HOYLE, ROBERT, businessman, militia officer, justice of the peace, office holder, and politician; b. 16 Sept. 1781 in Lancashire, England; d. 15 Feb. 1857 in Lacolle, Lower Canada.
In 1806 Robert Hoyle emigrated from Great Britain to the United States and settled near Keeseville, N.Y. There he developed an estate, later claimed to be worth £30,000, which produced lumber for the market at Quebec. His prosperity was temporarily checked in 1812 when he declared his interests to be with Great Britain and, abandoning his estate, fled northwards to Lower Canada. During the War of 1812 he and William Bowron were said to have obtained the contract to supply beef to the British garrison at Île aux Noix in the Rivière Richelieu. They made large profits by buying American cattle cheap, smuggling them across the border, and selling them at high prices to the British authorities.

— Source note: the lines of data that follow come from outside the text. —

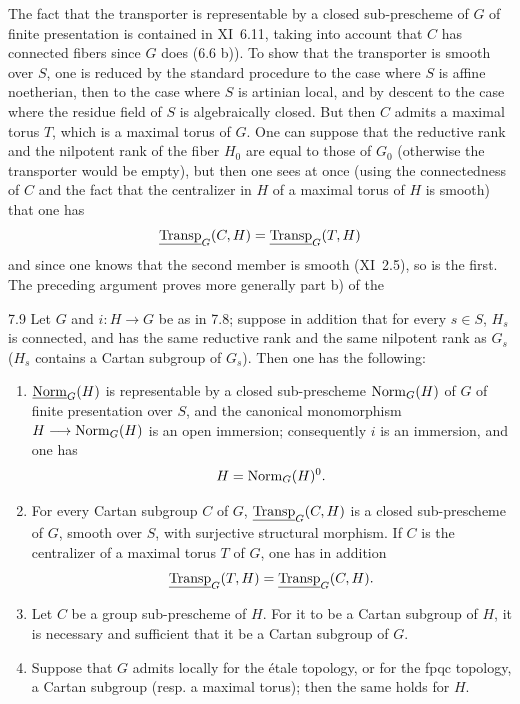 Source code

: The fact that the transporter is representable by a closed sub-prescheme of $G$ of finite presentation is contained in XI~6.11, taking into account that $C$ has connected fibers since $G$ does (6.6 b)). To show that the transporter is smooth over $S$, one is reduced by the standard procedure to the case where $S$ is affine noetherian, then to the case where $S$ is artinian local, and by descent to the case where the residue field of $S$ is algebraically closed. But then $C$ admits a maximal torus $T$, which is a maximal torus of $G$. One can suppose that the reductive rank and the nilpotent rank of the fiber $H_0$ are equal to those of $G_0$ (otherwise the transporter would be empty), but then one sees at once (using the connectedness of $C$ and the fact that the centralizer in $H$ of a maximal torus of $H$ is smooth) that one has
\[
\uTransp_G(C,H)=\uTransp_G(T,H)
\]
and since one knows that the second member is smooth (XI~2.5), so is the first. The preceding argument proves more generally part b) of the
\begin{proposition}{7.9}\label{XII.7.9}
Let $G$ and $i:H\to G$ be as in 7.8; suppose in addition that for every $s\in S$, $H_s$ is connected, and has the same reductive rank and the same nilpotent rank as $G_s$ (\ie $H_s$ contains a Cartan subgroup of $G_s$). Then one has the following:
\begin{enumerate}[label=\alph*)]
\item $\uNorm_G(H)$ is representable by a closed sub-prescheme $\Norm_G(H)$ of $G$ of finite presentation over $S$, and the canonical monomorphism $H\to\Norm_G(H)$ is an open immersion; consequently $i$ is an immersion, and one has
\[
H=\Norm_G(H)^0.
\]
\item For every Cartan subgroup $C$ of $G$, $\uTransp_G(C,H)$ is a closed sub-prescheme of $G$, smooth over $S$, with surjective structural morphism. If $C$ is the centralizer of a maximal torus $T$ of $G$, one has in addition
\[
\uTransp_G(T,H)=\uTransp_G(C,H).
\]
\item Let $C$ be a group sub-prescheme of $H$. For it to be a Cartan subgroup of $H$, it is necessary and sufficient that it be a Cartan subgroup of $G$.
\item Suppose that $G$ admits locally for the étale topology, or for the fpqc topology, a Cartan subgroup (resp. a maximal torus); then the same holds for $H$.
\end{enumerate}
\end{proposition}
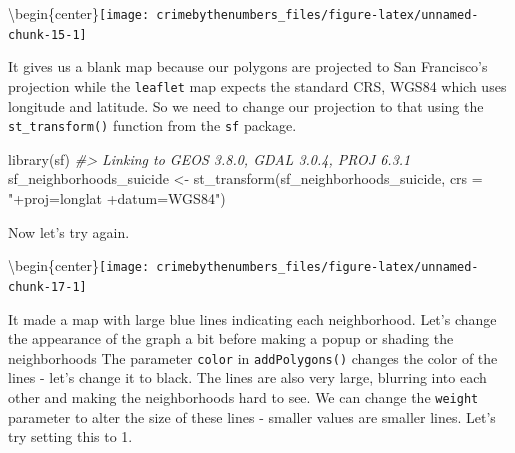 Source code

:\documentclass[
  12pt,
]{book}
\newenvironment{Shaded}{\begin{snugshade}}{\end{snugshade}}
\newcommand{\AttributeTok}[1]{\textcolor[rgb]{0.61,0.61,0.61}{#1}}
\newcommand{\CommentTok}[1]{\textcolor[rgb]{0.37,0.37,0.37}{\textit{#1}}}
\newcommand{\FunctionTok}[1]{\textcolor[rgb]{0,0,0}{#1}}
\newcommand{\NormalTok}[1]{#1}
\newcommand{\OtherTok}[1]{\textcolor[rgb]{0.37,0.37,0.37}{#1}}
\newcommand{\SpecialCharTok}[1]{\textcolor[rgb]{0,0,0}{#1}}
\newcommand{\StringTok}[1]{\textcolor[rgb]{0.5,0.5,0.5}{#1}}
\begin{document}
\textbackslash begin\{center\}\texttt{[image: crimebythenumbers\_files/figure-latex/unnamed-chunk-15-1]}

It gives us a blank map because our polygons are projected to San Francisco's projection while the \texttt{leaflet} map expects the standard CRS, WGS84 which uses longitude and latitude. So we need to change our projection to that using the \texttt{st\_transform()} function from the \texttt{sf} package.

\begin{Shaded}
\begin{Highlighting}[]
\FunctionTok{library}\NormalTok{(sf)}
\CommentTok{\#\textgreater{} Linking to GEOS 3.8.0, GDAL 3.0.4, PROJ 6.3.1}
\NormalTok{sf\_neighborhoods\_suicide }\OtherTok{\textless{}{-}} \FunctionTok{st\_transform}\NormalTok{(sf\_neighborhoods\_suicide,}
                                        \AttributeTok{crs =} \StringTok{"+proj=longlat +datum=WGS84"}\NormalTok{)}
\end{Highlighting}
\end{Shaded}

Now let's try again.

\begin{Shaded}
\end{Shaded}

\textbackslash begin\{center\}\texttt{[image: crimebythenumbers\_files/figure-latex/unnamed-chunk-17-1]}

It made a map with large blue lines indicating each neighborhood. Let's change the appearance of the graph a bit before making a popup or shading the neighborhoods The parameter \texttt{color} in \texttt{addPolygons()} changes the color of the lines - let's change it to black. The lines are also very large, blurring into each other and making the neighborhoods hard to see. We can change the \texttt{weight} parameter to alter the size of these lines - smaller values are smaller lines. Let's try setting this to 1.
\end{document}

Hoyle settled in the area near Lacolle and Odelltown in the Richelieu valley just north of the American border. He engaged in agriculture, the lumber trade, and other “business persuits,” probably with his brother Henry, who became usufructuary seigneur of Lacolle. They apparently invested in land and developed sites for carding- and fulling-mills in Huntingdon County. Robert suffered a few set-backs in the 1820s. On 26 Aug. 1823 fire broke out in his store opposite Île aux Noix and, despite the efforts of the entire garrison which turned out to combat the blaze, the property was completely destroyed. It is not known if he rebuilt the store, but by 1825 he was operating a ferry service across the Richelieu at Noyan. Three years later he acquired Île aux Têtes (Île Ash), intending to cut a channel across the island, which blocked the ferry’s most direct route. In 1825 his wife Pamelia Wright died, leaving him with three small children.
Because of his economic and social position, Hoyle rapidly became part of the community’s élite. In 1820 he was appointed second major in the 1st Battalion of Townships militia and thus began a long career in the local militia. In 1821 he was named justice of the peace and in the following year commissioner for the summary trial of small causes. Ten years later he married Elizabeth B. Nye, whose brothers were important merchants in the Lacolle area. Hoyle had been elected to the House of Assembly in 1830 as one of the representatives for the new riding of L’Acadie. Though he was in a position to view the political strife in the assembly, his letters reveal a preoccupation with local interests and his business affairs, rather than with provincial politics. A tory, he voted in 1834 against Louis-Joseph Papineau*’s 92 Resolutions, thus incurring the displeasure of some of his constituents. He did support improvements which would benefit his riding, but was more concerned with obtaining a government appointment. In April 1834 he was named collector of customs for Stanstead in the Eastern Townships and therefore did not contest the general elections held later that year. In 1835 he was made joint county registrar for L’Acadie.
Hoyle’s new positions did not fulfil his need for financial security and social standing. He moved to Stanstead, but his wife and children stayed behind in Lacolle, and he missed them, his friends, and his business activities very much. He had been promised 50 per cent of the custom duties he collected, up to a maximum of £100. Unfortunately, the assembly cut or abolished many duties and his salary never reached £100. He nevertheless continued in his support of the government, playing an active role in the Townships militia, especially during the unrest of 1837–38 when he raised two cavalry troops and was made a lieutenant-colonel.
Hoyle did not receive any additional posts after the union of the Canadas in 1841. The next year he sent a memorial to the government asking for a more “lucrative position” than his present one. Nothing came of the petition and he retired from public employment in 1844, returning to live in the Lacolle area. Almost nothing is known of his activities after this date, except that he continued in the militia. He was buried in Glenwood Cemetery, Champlain, N.Y.
Brome County Hist. Soc. Arch. (Knowlton, Que.), Seignory of Beaujeux, bond to Michel Morin, 27 Oct. 1825. PAC, MG 8, F99, 14; MG 24, B141; MG 30, D1, 16: 117; RG 4, B58; RG 68, General index, 1651–1841: 181, 256, 258, 354. Quebec Gazette, 26 Oct. 1820, 8 Sept. 1823. Jules Romme, Odelltown, 1823–1973 (Saint-Bernard-de-Lacolle, Qué., 1973). Robert Sellar, The history of the county of Huntingdon and of the seigniories of Chateaugay and Beauharnois from their first settlement to the year 1838 (Huntingdon, Que., 1888). W. D. Lighthall, “The manor house of Lacolle,” Canadian Antiquarian and Numismatic Journal (Montreal), 3rd ser., 12 (1915): 18–26.